Pues no lo tendrán, pero en ocasiones se le parecen bastante. Cuando un lector, comprensiblemente, se refirió a Lázaro, con admiración, como «uno de los más acérrimos defensores de la pureza de nuestro idioma», el elogiado reaccionó de inmediato con un artículo titulado precisamente «Purismo», en el que rechazaba con energía tal caracterización y la oprobiosa etiqueta de marras. Buen conocedor de las ideas lingüísticas del siglo XVIII, hacía ahí suyas las hermosas palabras de Feijoo que quedan citadas arriba.

Repito, nadie es purista, nadie quiere que le llamen tal cosa. Con una excepción parcial —la excepción que confirma la regla— he tropezado, y en una recopilación que declaradamente se sitúa en la estela de El dardo en la palabra. El autor reconoce que en su libro se hallarán «ejemplos de épocas en las que yo era más purista», junto a «otros de una posición más tolerante, más realista, producto de los años que llevo dedicado a este oficio de aconsejar sobre el buen uso del español». Bendita tolerancia, y bendito realismo. Lo que me interesa destacar, por lo raro, en este crítico es el reconocimiento de que hubo etapas en que fue «más purista», pues tal gradación implica el de la posibilidad de serlo aún en alguna medida. También se refiere a «mis manías de corrector de estilo», y uno se pregunta si en verdad es conveniente padecer manías para el ejercicio de tal actividad. En cualquier caso, de nuevo se percibe cierta incomodidad ante el implacable correr de los tiempos. El mismo articulista confiesa que «hay algunas recomendaciones, algunas censuras, que ya no tendrían razón de ser si las escribiera hoy»; pero que ha decidido mantenerlas en el libro, «para que se vea cómo evoluciona nuestro idioma, cómo cosas que hace unos años considerábamos incorrectas hoy ya son habituales y forman parte de la norma culta o semiculta del español contemporáneo». Pues claro. Bienvenido a la historia de la lengua.

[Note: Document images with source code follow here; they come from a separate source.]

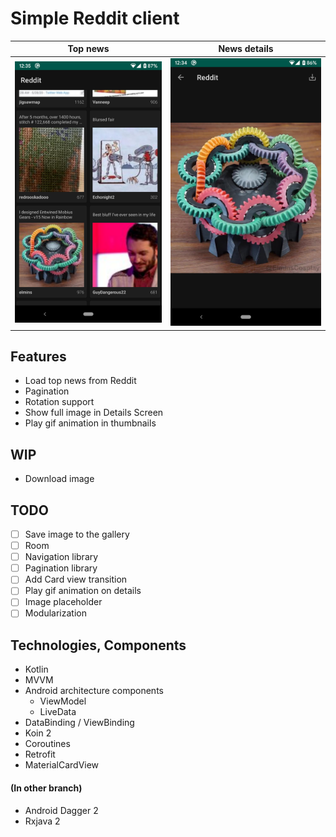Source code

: # Simple Reddit client

Top news|News details
:-:|:-:
![](images/top_news.png)|![](images/news_details.png)

## Features
* Load top news from Reddit
* Pagination
* Rotation support
* Show full image in Details Screen
* Play gif animation in thumbnails

## WIP
* Download image

## TODO
- [ ] Save image to the gallery
- [ ] Room
- [ ] Navigation library
- [ ] Pagination library
- [ ] Add Card view transition
- [ ] Play gif animation on details
- [ ] Image placeholder
- [ ] Modularization

## Technologies, Components
* Kotlin
* MVVM
* Android architecture components
    * ViewModel
    * LiveData
* DataBinding / ViewBinding
* Koin 2
* Coroutines
* Retrofit
* MaterialCardView

#### (In other branch)
* Android Dagger 2
* Rxjava 2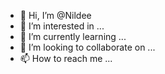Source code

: - 👋 Hi, I’m @Nildee
- 👀 I’m interested in ...
- 🌱 I’m currently learning ...
- 💞️ I’m looking to collaborate on ...
- 📫 How to reach me ...

<!---
Nildee/Nildee is a ✨ special ✨ repository because its `README.md` (this file) appears on your GitHub profile.
You can click the Preview link to take a look at your changes.
--->
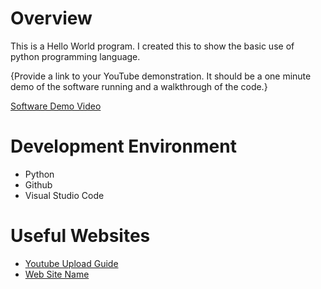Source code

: # Overview

This is a Hello World program. I created this to show the basic use of python programming language.

{Provide a link to your YouTube demonstration.  It should be a one minute demo of the software running and a walkthrough of the code.}

[Software Demo Video](http://youtube.link.goes.here)

# Development Environment

* Python 
* Github 
* Visual Studio Code

# Useful Websites

* [Youtube Upload Guide](https://support.google.com/youtube/answer/57407)
* [Web Site Name](http://url.link.goes.here)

Y es que, como señaló el gran Ángel Rosenblat, el valor del purismo no está ni ha estado en su eficacia docente, casi nula, sino en un efecto colateral no previsto: la documentación de usos lingüísticos. El Appendix Probi es una joya para los estudiosos del latín vulgar y los romanistas. Toda la obra del purismo, escribe Rosenblat, «es expresión de una de las fuerzas reguladoras de la vida del lenguaje —la fuerza conservadora—, pero además, y fundamentalmente, un testimonio de época». Los puristas, remacha, «se salvan como recolectores». Es muy cierto. El Rebusco de voces castizas (1907), otra obra del ya mencionado P. Mir, brinda aún hoy materiales valiosos al historiador del léxico, y aprovechables para la lexicografía histórica.